━━━ DATA RECORDS

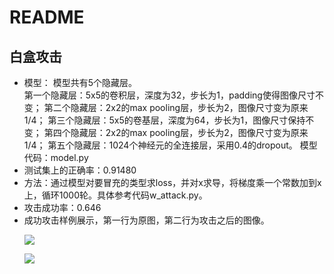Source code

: # README
## 白盒攻击
<ul>
  <li>
  模型：  
  模型共有5个隐藏层。<br>
  第一个隐藏层：5x5的卷积层，深度为32，步长为1，padding使得图像尺寸不变；  
  第二个隐藏层：2x2的max pooling层，步长为2，图像尺寸变为原来1/4；  
  第三个隐藏层：5x5的卷基层，深度为64，步长为1，图像尺寸保持不变；  
  第四个隐藏层：2x2的max pooling层，步长为2，图像尺寸变为原来1/4；  
  第五个隐藏层：1024个神经元的全连接层，采用0.4的dropout。  
  模型代码：model.py
  </li>
  <li>
  测试集上的正确率：0.91480
  </li>
  <li>
  方法：通过模型对要冒充的类型求loss，并对x求导，将梯度乘一个常数加到x上，循环1000轮。具体参考代码w_attack.py。
  </li>
  <li>
  攻击成功率：0.646
  </li>
  <li>
  成功攻击样例展示，第一行为原图，第二行为攻击之后的图像。  
    <p><img src="https://img-blog.csdnimg.cn/20191102143738960.png"></p>  
    <p><img src="https://img-blog.csdnimg.cn/2019110214380492.png"></p>
  </li>
</ul>
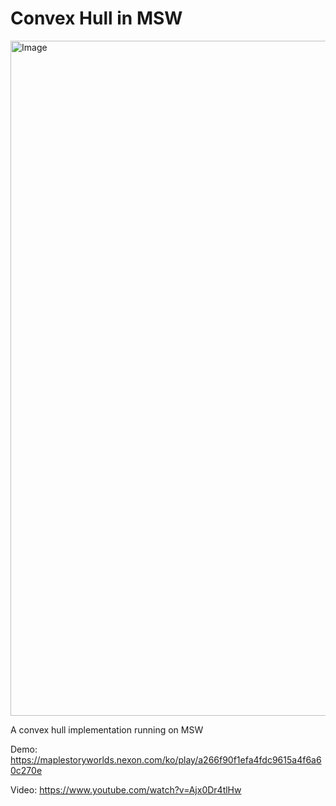 # Convex Hull in MSW
<img width="1920" height="1080" alt="Image" src="https://github.com/user-attachments/assets/46d7b0df-6081-4770-a8b7-be3b007edf04"/>

A convex hull implementation running on MSW

Demo: https://maplestoryworlds.nexon.com/ko/play/a266f90f1efa4fdc9615a4f6a60c270e

Video: https://www.youtube.com/watch?v=Ajx0Dr4tlHw
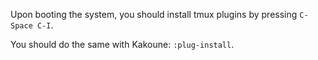 Upon booting the system, you should install tmux plugins by pressing
`C-Space C-I`.

You should do the same with Kakoune:
`:plug-install`.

━━━━━━

WHAT IS EXPECTED
From the listing, copy each line containing the word "csdnimg".

EXERCISE SOLUTION
    <p><img src="https://img-blog.csdnimg.cn/20191102143738960.png"></p>  
    <p><img src="https://img-blog.csdnimg.cn/2019110214380492.png"></p>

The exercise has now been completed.